O rei fica entusiasmado e, ao saber que nada pagaria
pelo trabalho, aceita a oferta, feliz. O alfaiate, então, lhe apresenta um baú
a qual chama de mágico, onde estão os tecidos com os quais ele fará a tal
roupa. Porém, adverte ao monarca que somente os tolos não conseguiriam ver os
tecidos, suas texturas e cores. Mas os sábios veriam e se deleitariam.
O alfaiate abre o baú e o rei, juntamente com os seus
auxiliares, ministros e outros menos votados, ao olhar para dentro da caixa,
afirmam imediatamente, sem vacilar, o quão lindo eram os tecidos, as texturas e
as cores. E ficam entre si tecendo os mais elogiosos comentários.
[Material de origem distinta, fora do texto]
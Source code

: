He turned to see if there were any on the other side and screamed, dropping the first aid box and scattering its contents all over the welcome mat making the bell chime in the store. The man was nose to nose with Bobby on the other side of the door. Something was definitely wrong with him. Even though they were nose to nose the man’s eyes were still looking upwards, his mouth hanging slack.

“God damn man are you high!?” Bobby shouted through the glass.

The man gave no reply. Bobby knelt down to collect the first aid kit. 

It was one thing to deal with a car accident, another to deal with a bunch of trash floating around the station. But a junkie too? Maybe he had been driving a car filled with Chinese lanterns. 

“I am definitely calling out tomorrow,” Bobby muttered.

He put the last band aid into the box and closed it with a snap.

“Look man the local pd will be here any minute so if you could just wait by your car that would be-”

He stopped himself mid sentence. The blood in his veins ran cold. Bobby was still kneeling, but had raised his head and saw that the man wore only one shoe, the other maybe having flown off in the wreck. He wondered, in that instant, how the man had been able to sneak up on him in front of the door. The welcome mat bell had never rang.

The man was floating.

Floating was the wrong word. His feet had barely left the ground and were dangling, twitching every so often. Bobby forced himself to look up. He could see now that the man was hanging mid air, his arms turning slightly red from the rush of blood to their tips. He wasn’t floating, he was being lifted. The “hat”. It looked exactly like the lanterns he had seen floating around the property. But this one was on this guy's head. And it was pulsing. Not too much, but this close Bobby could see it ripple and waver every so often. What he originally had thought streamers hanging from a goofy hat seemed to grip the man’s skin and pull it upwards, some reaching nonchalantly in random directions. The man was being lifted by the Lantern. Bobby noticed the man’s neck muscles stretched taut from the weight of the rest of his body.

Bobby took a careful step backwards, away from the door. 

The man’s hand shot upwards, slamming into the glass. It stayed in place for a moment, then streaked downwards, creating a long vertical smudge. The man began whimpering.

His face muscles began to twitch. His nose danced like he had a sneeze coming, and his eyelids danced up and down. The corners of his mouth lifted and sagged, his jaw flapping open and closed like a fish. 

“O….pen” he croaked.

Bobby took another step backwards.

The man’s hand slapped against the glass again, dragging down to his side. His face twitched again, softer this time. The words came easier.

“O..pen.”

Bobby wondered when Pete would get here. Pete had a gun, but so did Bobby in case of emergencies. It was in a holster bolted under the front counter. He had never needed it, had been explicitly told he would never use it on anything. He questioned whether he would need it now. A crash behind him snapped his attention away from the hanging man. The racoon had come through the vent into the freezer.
Com o passar dos dias, a roupa é confeccionada. E são
feitas várias provas com o próprio rei como modelo e todos os que veem o
desenvolvimento do trabalho concordam que sua majestade ficará, sem dúvida
alguma, elegantemente trajada.
No dia da festa, surge o rei vestido com sua nova
roupa. Seus auxiliares diretos e ministros festejam exultantes. E ele, vaidoso,
entra em sua carruagem real aberta para dar uma volta pelo seu reino e ser
admirado pelo seu povo. Seus súditos sabiam desde o princípio da estória que
somente os tolos não enxergariam a roupa e, então, ao verem o rei no seu coche,
gritam entusiasmados:
- Que tecido, que textura, que cores! Viva a roupa nova
do rei! Viva o rei!
E o rei, naturalmente, orgulhosíssimo.
Tudo vai correndo muito bem até que um menino, um
menino bem pequeno, um tolo claro, meio que perdido no meio da multidão, ao ver
o rei em seu novo traje, grita, revelando a todos o óbvio:
- Mas o rei está nu!
O final da estória, o leitor pode imaginar com
facilidade.
Contei uma estória. Agora, se você me permitir, paciente
leitor, contarei uma história.
Há alguns anos, estava exercendo o cargo de diretor da
Divisão de Música do Instituto Municipal de Arte e Cultura - RIOARTE, órgão do
governo municipal da cidade do Rio de Janeiro, hoje infelizmente extinto.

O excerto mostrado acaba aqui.